Inèdit ha trabajado con más de 600 clientes, entre los cuales se encuentran Grifols, Seat, Ametller Origen o Casa Tarradellas
Esta variedad de compañías ya deja entrever que Inèdit no se enfoca exclusivamente en un único sector económico, sino que trabajan “de forma muy transversal” con toda la economía. Con todo, sí que hay algunos sectores especialmente demandantes de sus servicios: la agroalimentación es señalada por Oliver como “uno de los más importantes” y en el cual trabaja en toda la cadena, “desde el campo hasta el plato”; pero también sobresalen el químico y farmacéutico, los envases, la construcción, la vivienda o la industria.
Donde sí que tienen más concentración de clientes es a escala geográfica: el 60% de los clientes de Inèdit son de Catalunya, mientras que alrededor del 20 y el 25% se sitúan en otros territorios del Estado. Esto no quiere decir que la compañía no trabaje en el extranjero: la firma tiene presencia tanto en América Latina como en otros países europeos, está en varios procesos de licitaciones de las Naciones Unidas y de proyectos de Horizon Europe y ha diseñado la estrategia de economía circular de la región chilena de Tarapacá.

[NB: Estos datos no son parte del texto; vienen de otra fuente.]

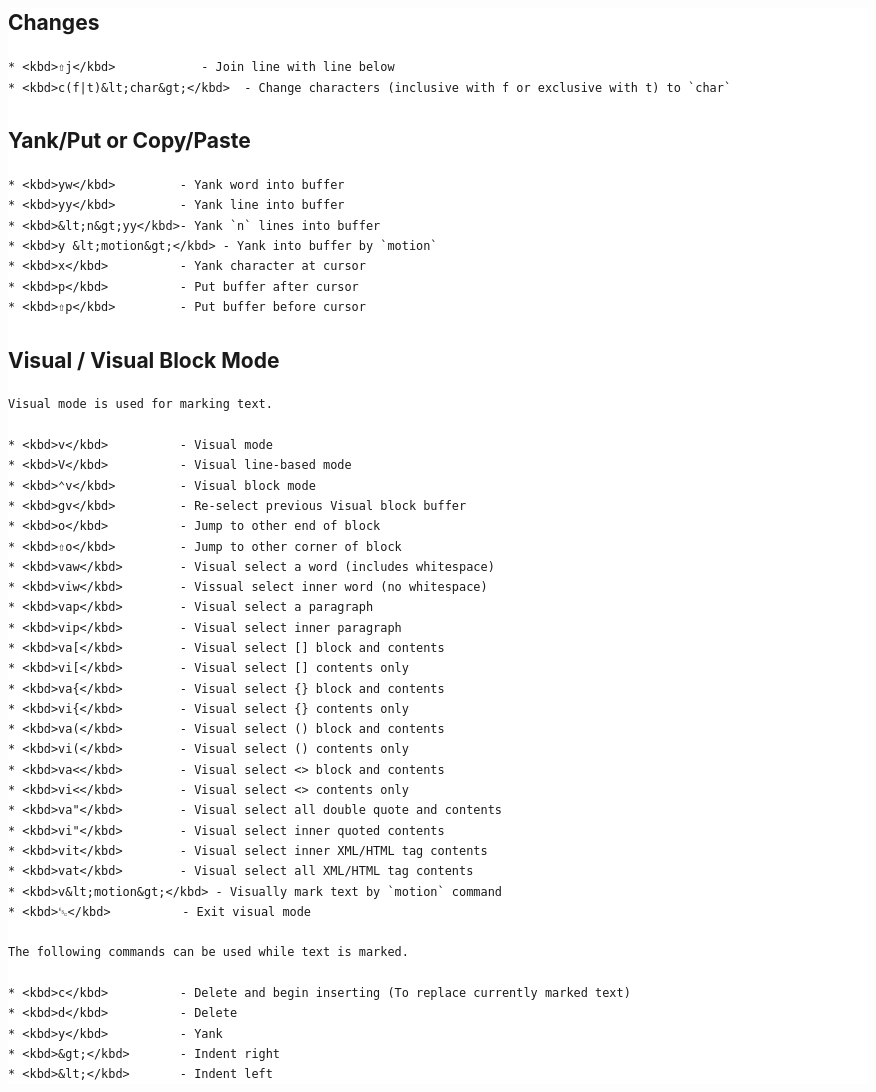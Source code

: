 ## Changes

    * <kbd>⇧j</kbd>            - Join line with line below
    * <kbd>c(f|t)&lt;char&gt;</kbd>  - Change characters (inclusive with f or exclusive with t) to `char`

## Yank/Put or Copy/Paste

    * <kbd>yw</kbd>         - Yank word into buffer
    * <kbd>yy</kbd>         - Yank line into buffer
    * <kbd>&lt;n&gt;yy</kbd>- Yank `n` lines into buffer
    * <kbd>y &lt;motion&gt;</kbd> - Yank into buffer by `motion`
    * <kbd>x</kbd>          - Yank character at cursor
    * <kbd>p</kbd>          - Put buffer after cursor
    * <kbd>⇧p</kbd>         - Put buffer before cursor

## Visual / Visual Block Mode

    Visual mode is used for marking text.

    * <kbd>v</kbd>          - Visual mode
    * <kbd>V</kbd>          - Visual line-based mode
    * <kbd>⌃v</kbd>         - Visual block mode
    * <kbd>gv</kbd>         - Re-select previous Visual block buffer
    * <kbd>o</kbd>          - Jump to other end of block
    * <kbd>⇧o</kbd>         - Jump to other corner of block
    * <kbd>vaw</kbd>        - Visual select a word (includes whitespace)
    * <kbd>viw</kbd>        - Vissual select inner word (no whitespace)
    * <kbd>vap</kbd>        - Visual select a paragraph
    * <kbd>vip</kbd>        - Visual select inner paragraph
    * <kbd>va[</kbd>        - Visual select [] block and contents
    * <kbd>vi[</kbd>        - Visual select [] contents only
    * <kbd>va{</kbd>        - Visual select {} block and contents
    * <kbd>vi{</kbd>        - Visual select {} contents only
    * <kbd>va(</kbd>        - Visual select () block and contents
    * <kbd>vi(</kbd>        - Visual select () contents only
    * <kbd>va<</kbd>        - Visual select <> block and contents
    * <kbd>vi<</kbd>        - Visual select <> contents only
    * <kbd>va"</kbd>        - Visual select all double quote and contents
    * <kbd>vi"</kbd>        - Visual select inner quoted contents
    * <kbd>vit</kbd>        - Visual select inner XML/HTML tag contents
    * <kbd>vat</kbd>        - Visual select all XML/HTML tag contents
    * <kbd>v&lt;motion&gt;</kbd> - Visually mark text by `motion` command
    * <kbd>␛</kbd>          - Exit visual mode

    The following commands can be used while text is marked.

    * <kbd>c</kbd>          - Delete and begin inserting (To replace currently marked text)
    * <kbd>d</kbd>          - Delete
    * <kbd>y</kbd>          - Yank
    * <kbd>&gt;</kbd>       - Indent right
    * <kbd>&lt;</kbd>       - Indent left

Transversalidad técnica y trayectoria
Este bagaje ha otorgado a Inèdit un sello de diferenciación respecto a otras consultoras ambientales que Oliver sintetiza en dos puntos. El primero es su transdisciplinariedad: “No somos solo ideólogos o ingenieros; estamos a caballo entre sostenibilidad y diseño, cosa que nos permite hacer un acompañamiento desde la estrategia hasta la concreción de soluciones, pasando por las métricas”. El segundo, su trayectoria acumulada, que ya firma una media de 150 proyectos anuales. “El hecho de llevar diecisiete años picando piedra hace que tengamos un reconocimiento y un histórico”, reivindica Oliver, quien asegura que han conseguido generar un “boca a boca” entre los clientes.
En este contexto, la compañía afronta el futuro con el objetivo de “capturar mejor” la demanda de los diferentes sectores en los que trabajan, ya que “estamos en un momento de impás, sobre todo en temas regulatorios”, que provocará que sectores como la construcción o las baterías experimenten pronto la necesidad de cumplir con nuevos requisitos. “El mercado que se abre es muy grande y tenemos que meter la pata”, asegura Oliver.